Innerhalb der VW-Gruppe wurde Ducati damals als Sportmotorradhersteller der Audi Group zugeteilt, zu der auch Lamborghini gehört.

Stefan Pierer hat immer wieder versichert, er werde mit seinen Marken KTM, Husqvarna und GASGAS keine Motorräder mit mehr als zwei Zylindern bauen. «Um einen Dreizylinder anbieten zu können, müsste Triumph zu unserer Gruppe kommen, was ich ausschließe, so sehr sich mein indischer Partner Bajaj darum bemüht», betonte er regelmäßig. 

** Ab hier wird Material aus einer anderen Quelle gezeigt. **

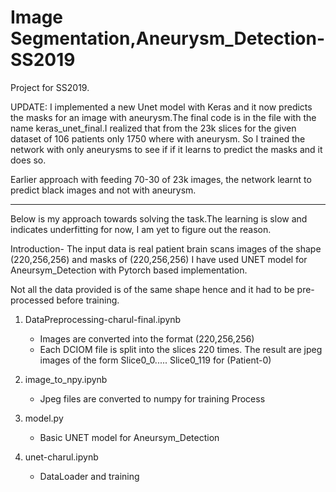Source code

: # Image Segmentation,Aneurysm_Detection-SS2019

Project for SS2019.


UPDATE: I implemented a new Unet model with Keras and it now predicts the masks for an image with aneurysm.The final code is in the file with the name keras_unet_final.I realized that from the 23k slices for the given dataset of 106 patients only 1750 where with aneurysm. So I trained the network with only aneurysms to see if if it learns to predict the masks and it does so. 

Earlier approach with feeding 70-30 of 23k images, the network learnt to predict black images and not with aneurysm.

----------------------------------------
Below is my approach towards solving the task.The learning is slow and indicates underfitting for now, I am yet to figure out the reason.

Introduction-
The input data is real patient brain scans images of the shape (220,256,256) and masks of (220,256,256)
I have used UNET model for Aneursym_Detection with Pytorch based implementation.

Not all the data provided is of the same shape hence and it had to be pre-processed before training.
1. DataPreprocessing-charul-final.ipynb 
   - Images are converted into the format (220,256,256)
   - Each DCIOM file is split into the slices 220 times. The result are jpeg images of the form 
        Slice0_0..... Slice0_119 for (Patient-0)

1. image_to_npy.ipynb
   - Jpeg files are converted to numpy for training Process
 
1. model.py
   - Basic UNET model for Aneursym_Detection

1. unet-charul.ipynb
   - DataLoader and training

Pierer ließ immer wieder durchblicken, Vierzylinder-Bikes könnten für das österreichische Werk eines Tages durch einen Kauf von Ducati ein Thema werden. Er betonte: «Ducati wird unter Druck kommen. Die ganzen neuen Herausforderungen wie Digitalisierung und E-Mobilität, neue Abgasnormen, das kann ein so kleiner Hersteller wie Ducati allein auf Dauer nicht bewältigen.»

Deshalb nahm Pierer mit seinem Zweirad-Konzern Pierer Mobility AG immer wieder Ducati ins Visier für eine Übernahme. Die Pierer-Gruppe hat sich längst zum größten Motorradhersteller Europas gemausert – mit 270.000 verkauften Einheiten im Jahr. 2021 wurde beim Absatz das zehnte Rekordjahr in Folge gemeldet. Der Umsatz kletterte auf 1530 Millionen Euro. 

Die Pierer-Gruppe expandiert auch in der Fahrradsparte und hat die deutsche Firma R-Raymon als Spezialist für E-Bicycles und dazu 2022 die US-Kultmarke FELT Bicycles gekauft. 

Kauf von Ducati gescheitert

Mehrmals wurde in den letzten Jahren kolportiert, die Pierer Mobility AG stehe kurz vor der Übernahme der Ducati Motor Holding und der Rennabteilung Ducati Corse.

Doch Stefan Pierer dementierte damals alle diesbezüglichen Meldungen im Gespräch mit SPEEDWEEK.com. Er bestätigte aber die Verhandlungsgespräche. «Sie sind zuletzt im November und Dezember 2020 über die Bühne gegangen. Doch die Familien Piëch und Porsche verkaufen nicht, auch die dritte Generation nicht. Da spielt vielleicht auch die Eitelkeit eine Rolle.»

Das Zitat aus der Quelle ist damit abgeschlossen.